A hub for the study of Iranian history and culture, the University of Toronto has signed a multi-year partnership with the Encyclopedia Iranica Foundation to share a wealth of information on Iranian poets and Iranian film with the world.
First published as a fascicle in 1982, and online since 1996, the encyclopedia provides researchers and the general public alike with information on Iranian civilization written by 1,300 scholars. The agreement between the university and the Encyclopedia Iranica Foundation invites University of Toronto researchers to contribute new research to digital compendia titled “Iranian Women Poets” and “Iranian Cinema.”
Mohamad Tavakoli-Targhi , the inaugural director of University of Toronto’s Elahé Omidyar Mir-Djalali Institute of Iranian Studies and principal investigator on both projects, said University of Toronto has emerged as a leading centre for the study of Iran over the last decade, including the creation of the institute last year.
“The new institute has over 20 faculty with twice as many graduate students, and there is a vibrant Iranian community in Toronto and Canada – all linked to sources of intellectual and artistic creativity. So it has been rather timely for the university to initiate a project like this,” said Tavakoli-Targhi, who is also a professor in the department of Near and MIddle Eastern civilizations in the Faculty of Arts & Science and in the department of historical studies at University of Toronto Mississauga.
The research effort will involve scholars around the world, but the research and editorial team will be based in the department of Near and Middle Eastern civilizations. Research assistants will be jointly funded by the university and the Encyclopedia Iranica Foundation. Iran boasts a rich tradition of poetry by women writers such as Tahereh Qurrat al-’Ayn and Forough Farrokhzad (illustration: I, Stefan Back, Public domain, via Wikimedia Commons)
The Iranian Women Poets project will shine a light on writers whose work has often been overshadowed by their male counterparts such as Rumi, Hafez and Omar Khayyam.
Tavakoli-Targhi notes that poetry remains an important part of everyday life in Iran. It’s not unusual for Iranians to recite verses or turn to poetry for ethical guidance.
“Until recently,” he says, “the general academic understanding was that Iranian literature has been exclusively the domain of men. But because of work done in the past 40 years by literary scholars, it is now known that women have been writing poetry since as early as the 10th century.”
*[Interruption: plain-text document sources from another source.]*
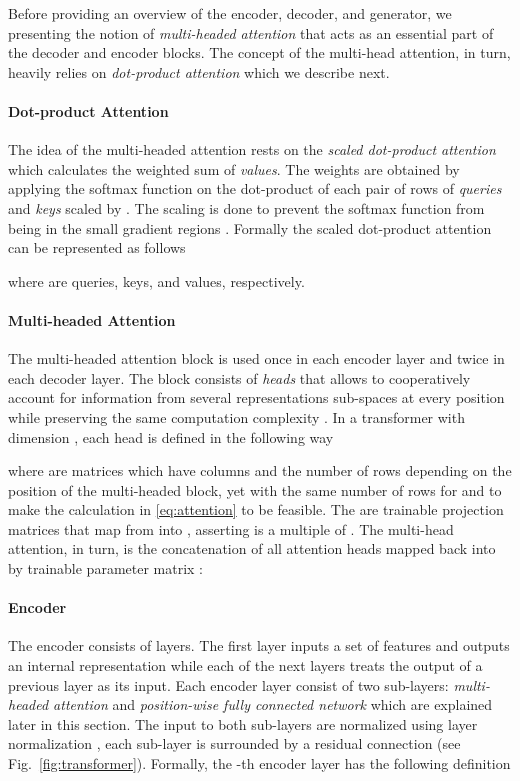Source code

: \documentclass[10pt,twocolumn,letterpaper]{article}
\begin{document}
Before providing an overview of the encoder, decoder, and generator, we presenting the notion of \textit{multi-headed attention} that acts as an essential part of the decoder and encoder blocks. The concept of the multi-head attention, in turn, heavily relies on \textit{dot-product attention} which we describe next.

\paragraph{Dot-product Attention}
The idea of the multi-headed attention rests on the \textit{scaled dot-product attention} which calculates the weighted sum of \textit{values}. The weights are obtained by applying the softmax function on the dot-product of each pair of rows of \textit{queries} and \textit{keys} scaled by . The scaling is done to prevent the softmax function from being in the small gradient regions \cite{Vaswani2017}. Formally the scaled dot-product attention can be represented as follows

where  are queries, keys, and values, respectively.

\paragraph{Multi-headed Attention} 
The multi-headed attention block is used once in each encoder layer and twice in each decoder layer. The block consists of  \textit{heads} that allows to cooperatively account for information from several representations sub-spaces at every position while preserving the same computation complexity \cite{Vaswani2017}. In a transformer with dimension , each head is defined in the following way

where  are matrices which have  columns and the number of rows depending on the position of the multi-headed block, yet with the same number of rows for  and  to make the calculation in \eqref{eq:attention} to be feasible. The  are trainable projection matrices that map  from  into , asserting  is a multiple of .  The multi-head attention, in turn, is the concatenation of all attention heads mapped back into  by trainable parameter matrix :


\paragraph{Encoder} 
The encoder consists of  layers. The first layer inputs a set of features  and outputs an internal representation   while each of the next layers treats the output of a previous layer as its input. Each encoder layer  consist of two sub-layers: \textit{multi-headed attention} and \textit{position-wise fully connected network} which are explained later in this section. The input to both sub-layers are normalized using layer normalization \cite{Ba2016}, each sub-layer is surrounded by a residual connection \cite{He2016} (see Fig.~\ref{fig:transformer}). Formally, the -th encoder layer has the following definition
\end{document}
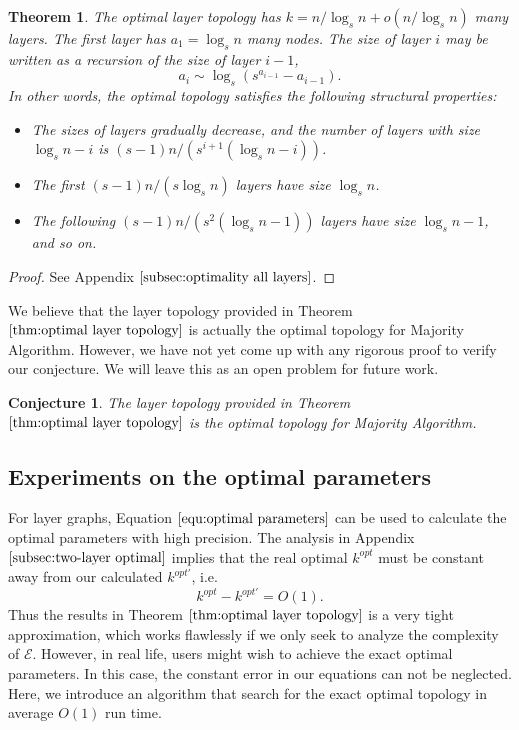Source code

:\documentclass[a4paper,UKenglish]{lipics}
\newtheorem{thm}{Theorem}[section] %
\newtheorem{cjt}{Conjecture}
\theoremstyle{definition}
\begin{document}
\begin{thm}
\label{thm:optimal layer topology}
The optimal layer topology has $k = n/\log_s n + o(n/\log_s n)$ many layers.
The first layer has $a_1 = \log_{s}n$ many nodes.
The size of layer $i$ may be written as a recursion of the size of layer $i-1$,
\begin{equation}
\label{equ:optimal parameters}
	a_i
	\sim
	\log_s(s^{a_{i-1}}-a_{i-1}).
\end{equation}
In other words, the optimal topology satisfies the following structural properties:
\begin{itemize}
\item The sizes of layers gradually decrease, and the number of layers with size $\log_s n - i$ is ${(s-1)n / (s^{i+1}(\log_{s}n - i))}$. 
\item The first ${(s-1)n / (s\log_{s}n)}$ layers have size $\log_{s} n$.
\item The following ${(s-1)n / (s^{2}(\log_{s}n - 1))}$ layers have size $\log_s n - 1$, and so on.
\end{itemize}
\end{thm}

\begin{proof}
See Appendix $\ref{subsec:optimality all layers}$.
\end{proof}

We believe that the layer topology provided in Theorem $\ref{thm:optimal layer topology}$ is
	actually the optimal topology for Majority Algorithm.
However, we have not yet come up with any rigorous proof to verify our conjecture. 
We will leave this as an open problem for future work.
\begin{cjt}
\label{cjt:open problems}
The layer topology provided in Theorem $\ref{thm:optimal layer topology}$ is
	the optimal topology for Majority Algorithm.
\end{cjt}



\subsection {Experiments on the optimal parameters}

For layer graphs, Equation $\eqref{equ:optimal parameters}$ can be used to calculate the optimal parameters with high precision. 
The analysis in Appendix $\ref{subsec:two-layer optimal}$ implies that the real optimal $k^{opt}$ must be constant away from our calculated $k^{opt'}$, i.e.
\begin{equation*}
	k^{opt} - k^{opt'} 
= 
	O(1).
\end{equation*}
Thus the results in Theorem $\ref{thm:optimal layer topology}$ is a very tight approximation, which works flawlessly 
	if we only seek to analyze the complexity of $\mathcal{E}$. 
However, in real life, users might wish to achieve the exact optimal parameters. 
In this case, the constant error in our equations can not be neglected. 
Here, we introduce an algorithm that search for the exact optimal topology in average $O(1)$ run time.
\end{document}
Significant female poets include Rabi’ah Balkhi, a 10th-century poet; Mahasti Ganjavi (born circa 1089); Tahereh Qurrat al-’Ayn, a 19th-century writer who was not only a poet but also a women’s rights activist and theologian; and Forough Farrokhzad, whose work has been revered by many since her life was cut short after a car crash in 1967.
The second digital compendium, Iranian Cinema, is related to the first in that both women and poetry have played key roles in the development of Iranian films.
“Iranian cinema has distinguished itself from the cinema of the rest of the world, because it is informed by poetry,” Tavakoli-Targhi said. “And some of my colleagues have argued that in the past several decades, cinema has replaced poetry as a form of Iranian self-expression. What is also interesting is that in Iranian cinema, women directors, producers, actors and so on are gaining more public attention. They’re following what one of my colleagues has called the ’cinema of empathy’ – a kind of cinema where women are emerging as the universal subject, as someone the audience would want to be like. Because they are caring figures: attending to family, and also to their community and nation.”
Filmmakers Rakhshan Banietemad and Abbas Kiorastami have earned international acclaim (photos: Tasnim News Agency, CC BY 4.0, via Wikimedia Commons and Pedro J Pacheco, CC BY-SA 4.0, via Wikimedia Commons)
In recent years, filmmakers such as Rakhshan Banietemad and Abbas Kiorastami have become known to western audiences. But as Tavakoli-Targhi notes, the field has a long history. “In the early decades of the 20th century, Iran became a site for creative artists from Russia and Eastern Europe to come and do really good work. You saw them coming and creating, in the same way that European immigrants to the United States created Hollywood,” he says.
Tavakoli-Targhi is excited that the new resource projects will be truly international, with contributions not only from the many linguistic and cultural groups found within Iran, but also through the variety of researchers studying these topics abroad.
He is currently convening a Canadian Society for Iranian Studies, and has organized a regular Friday seminar series that has attracted close to 4,000 attendees. An event planned for Nowruz (Iranian New Year) in late March will also highlight female poets.
Tavakoli-Targhi celebrated the recent surge in cultural knowledge exchange that is fueling these new initiatives and may give rise to others.
“I often think of the COVID age as the simultaneity of spring and fall,” he said, “because you have the withering away of all these community networks that we used to have – but also the blooming of a new kind of connection.”